Dubito che il TEI possa diventare uno standard usato per costruire ebook, perché è un dialetto XML molto più complesso di XHTML e perché taggare bene un ebook con questo sistema sarebbe molto più costoso che farlo altrimenti. Inoltre il modello “alla portata di tutti” è – a livello di mercato – molto più redditizio. Però – imho – se ci sarà una rivoluzione sostanziale sul leggere e sullo scrivere digitale, non passerà da ebook fatti con parole statiche inframezzate da video tocccabili, ma ragionerà sulla natura stessa della parola nata e arricchita in digitale.

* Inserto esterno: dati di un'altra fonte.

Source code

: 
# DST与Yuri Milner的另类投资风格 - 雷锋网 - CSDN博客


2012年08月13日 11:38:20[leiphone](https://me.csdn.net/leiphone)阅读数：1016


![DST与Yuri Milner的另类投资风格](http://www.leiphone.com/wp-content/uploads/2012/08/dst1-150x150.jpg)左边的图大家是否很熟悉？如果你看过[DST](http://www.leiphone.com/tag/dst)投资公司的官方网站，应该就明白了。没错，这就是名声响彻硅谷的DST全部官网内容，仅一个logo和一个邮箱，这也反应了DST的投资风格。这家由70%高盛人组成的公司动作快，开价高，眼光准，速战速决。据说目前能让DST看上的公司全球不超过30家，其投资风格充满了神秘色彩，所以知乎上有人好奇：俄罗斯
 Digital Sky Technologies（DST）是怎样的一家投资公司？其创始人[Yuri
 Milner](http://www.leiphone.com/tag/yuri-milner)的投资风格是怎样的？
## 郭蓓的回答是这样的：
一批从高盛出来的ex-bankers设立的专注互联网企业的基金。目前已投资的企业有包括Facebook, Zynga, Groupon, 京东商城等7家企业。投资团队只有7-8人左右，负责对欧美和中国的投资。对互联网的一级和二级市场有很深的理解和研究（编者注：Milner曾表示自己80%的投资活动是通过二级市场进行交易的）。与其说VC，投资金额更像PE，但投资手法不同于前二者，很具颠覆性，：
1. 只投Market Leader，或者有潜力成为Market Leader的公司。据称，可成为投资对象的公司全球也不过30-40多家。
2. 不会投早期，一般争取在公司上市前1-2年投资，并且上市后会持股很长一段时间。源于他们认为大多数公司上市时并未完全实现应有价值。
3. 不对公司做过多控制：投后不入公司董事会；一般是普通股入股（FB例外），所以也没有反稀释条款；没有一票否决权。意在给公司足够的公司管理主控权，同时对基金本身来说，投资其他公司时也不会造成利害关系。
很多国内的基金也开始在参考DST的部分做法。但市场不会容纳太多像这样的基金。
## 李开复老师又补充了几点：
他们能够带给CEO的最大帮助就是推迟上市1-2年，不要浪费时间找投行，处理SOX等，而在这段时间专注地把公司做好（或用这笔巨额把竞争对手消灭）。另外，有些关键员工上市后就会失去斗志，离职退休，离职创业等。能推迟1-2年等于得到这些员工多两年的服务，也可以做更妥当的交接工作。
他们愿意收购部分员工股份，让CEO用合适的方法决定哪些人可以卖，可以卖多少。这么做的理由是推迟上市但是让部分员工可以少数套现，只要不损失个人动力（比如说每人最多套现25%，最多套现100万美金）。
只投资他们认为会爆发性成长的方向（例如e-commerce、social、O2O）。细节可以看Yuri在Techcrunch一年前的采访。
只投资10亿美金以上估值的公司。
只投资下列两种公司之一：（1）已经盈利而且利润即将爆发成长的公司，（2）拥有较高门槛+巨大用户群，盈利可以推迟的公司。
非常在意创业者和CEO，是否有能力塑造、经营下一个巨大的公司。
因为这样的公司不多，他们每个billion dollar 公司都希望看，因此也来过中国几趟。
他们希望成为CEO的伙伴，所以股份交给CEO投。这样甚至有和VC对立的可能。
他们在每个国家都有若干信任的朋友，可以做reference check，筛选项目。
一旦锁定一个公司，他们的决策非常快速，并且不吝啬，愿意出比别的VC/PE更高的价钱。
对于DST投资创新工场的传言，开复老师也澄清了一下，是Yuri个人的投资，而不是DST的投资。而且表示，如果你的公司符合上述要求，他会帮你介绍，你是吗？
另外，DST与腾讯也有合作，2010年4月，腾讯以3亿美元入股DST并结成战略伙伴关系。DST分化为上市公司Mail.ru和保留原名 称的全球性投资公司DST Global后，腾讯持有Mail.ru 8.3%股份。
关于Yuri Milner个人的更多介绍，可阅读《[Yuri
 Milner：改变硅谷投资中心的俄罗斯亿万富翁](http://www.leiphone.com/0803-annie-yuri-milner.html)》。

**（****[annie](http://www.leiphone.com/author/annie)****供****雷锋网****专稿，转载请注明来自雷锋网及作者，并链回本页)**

Con i libri digitali si andranno a toccare le cose che non si vedono.
Perché la rivoluzione è talvolta invisibile all’occhio.
Concordo su TEI, ci ho lavorato per un po’ con… Dreamweaver :). Ma un qualsiasi “word processor” XML può fare lo stesso o forse meglio.
IL problema non è la DTD o l’XML Schema, il problema è che con il WYSIWYG si è persa di vista la struttura dei documenti e quindi non funziona nulla, nemmeno in Epub 5.
ps: ma quando si accorgeranno che epub, per esempio, considera deprecate anche le semplici tabelle e le liste? che razza di markup sarebbe? per editoria scolastica? mah 🙂
http://idpf.org/epub/vocab/structure/
Epub5 chissà se lo vedremo, io qua non so se arriveremo al 3. Le liste deprecate: non l’avevo visto, ma onestamente non ho ancora impaginato interamente un ebook in ePub3. Aspettavo di vedere come e quanto le specifiche sarebbero state adottare dei lettori.
Impaginare non è assolutamente scrivere. E il word processing non è il DTP. Dietro alcune affermazioni c’è un elemento di ambiguità, perché iBooks Author è un DTP 2.0, non un word processor.
D’accordissimo. Io spero che il passaggio al digitale non accentui ancor di più un brutto vizio che già accade oggi con i libri cartacei: chiunque si reputi in grado di saper scrivere, scrive.
Il digitale richiede secondo me una figura ancora più professionale che vada oltre il “semplice” editing. L’introduzione di TAG può letteralmente sconvolgere la lettura, senza però risultare pacchiana. Mi viene in mente un esempio veloce: immaginatevi tutti i dialoghi che vengono taggati saggiamente. Bene, adesso un lettore eBook adeguatamente predisposto può, in mezzo secondo, applicare una formattazione particolare a TUTTI i dialoghi del libro e in forme più evolute potrebbe maneggiarli per funzioni ancora più particolari.
È bene quindi che si stoppi sul nascere la credenza che l’eBook sia un PDF 2.0, ma che anzi venga chiarificata bene la sua natura.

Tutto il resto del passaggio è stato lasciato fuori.